Similarly, in some embodiments, the TCR β chain of the present disclosure can be a human TCR β chain, a humanized TCR β chain, a chimeric TCR β chain, or a murine TCR β chain. The chimeric TCR β chain that includes sequences derived from more than one species, such as sequences derived from humans and mice.
The TCR α chain constant zone and/or TCR β chain constant region described in the present disclosure includes an extracellular constant region, a transmembrane region, and an intracellular constant region that are connected in a sequential order. The extracellular constant region can include TCR α chain and TCR β chain hinge region, participating in the formation of disulfide bonds of TCR α chains TCR β chains. The transmembrane region is also a constant region, and its role includes participating in the cell membrane anchoring of the TCR α chain and the TCR β chain and forming the TCR-CD3 complex by its interaction with CD3 subunits. The possible roles of the intracellular constant region include the conformational transformation and signal transduction of the TCR-CD3 complex after participating in TCR signal transduction.

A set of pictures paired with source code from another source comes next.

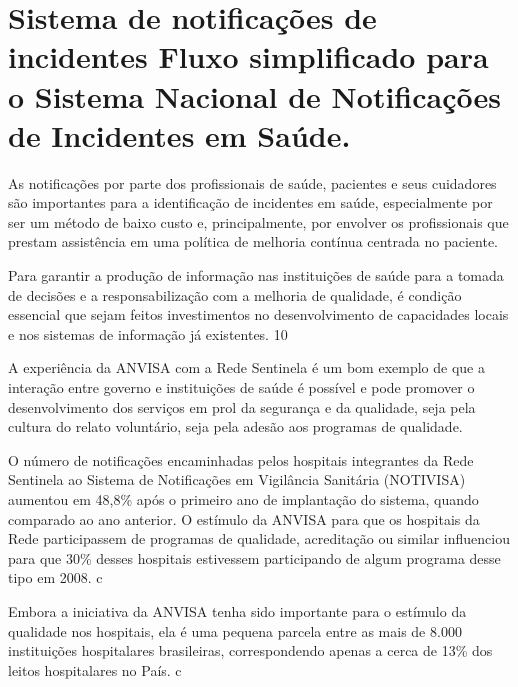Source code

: \documentclass{article}
\begin{document}
\section{%
Sistema de notificações de incidentes%
Fluxo simplificado para o Sistema Nacional de Notificações de Incidentes em
              Saúde.}

As notificações por parte dos profissionais de saúde, pacientes e seus cuidadores são
        importantes para a identificação de incidentes em saúde, especialmente por ser um método de
        baixo custo e, principalmente, por envolver os profissionais que prestam assistência em uma
        política de melhoria contínua centrada no paciente.

Para garantir a produção de informação nas instituições de saúde para a tomada de decisões
        e a responsabilização com a melhoria de qualidade, é condição essencial que sejam feitos
        investimentos no desenvolvimento de capacidades locais e nos sistemas de informação já
        existentes. %
10%


A experiência da ANVISA com a Rede Sentinela é um bom exemplo de que a interação entre
        governo e instituições de saúde é possível e pode promover o desenvolvimento dos serviços em
        prol da segurança e da qualidade, seja pela cultura do relato voluntário, seja pela adesão
        aos programas de qualidade.

O número de notificações encaminhadas pelos hospitais integrantes da Rede Sentinela ao
        Sistema de Notificações em Vigilância Sanitária (NOTIVISA) aumentou em 48,8\% após o primeiro
        ano de implantação do sistema, quando comparado ao ano anterior. O estímulo da ANVISA para
        que os hospitais da Rede participassem de programas de qualidade, acreditação ou similar
        influenciou para que 30\% desses hospitais estivessem participando de algum programa desse
        tipo em 2008. %
c%


Embora a iniciativa da ANVISA tenha sido importante para o estímulo da qualidade nos
        hospitais, ela é uma pequena parcela entre as mais de 8.000 instituições hospitalares
        brasileiras, correspondendo apenas a cerca de 13\% dos leitos hospitalares no País. %
c%
\end{document}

The term “antigen” refers to molecules on the cell surface or presented by MHC molecules or MHC-like molecules within the cell, and can be bound by antibodies or T cell receptors (TCRs), including but not limited to polypeptide antigens (such as NYESO-1, AFP, and MART-1), lipid antigens (such as β-GlcCer, eLPA, and LPE), and polysaccharide antigens (such as CA199, CA72-4, and CA125). The antigen can be a tumor antigen, such as tumor-associated antigen (TAA) or tumor specific antigen (TSA).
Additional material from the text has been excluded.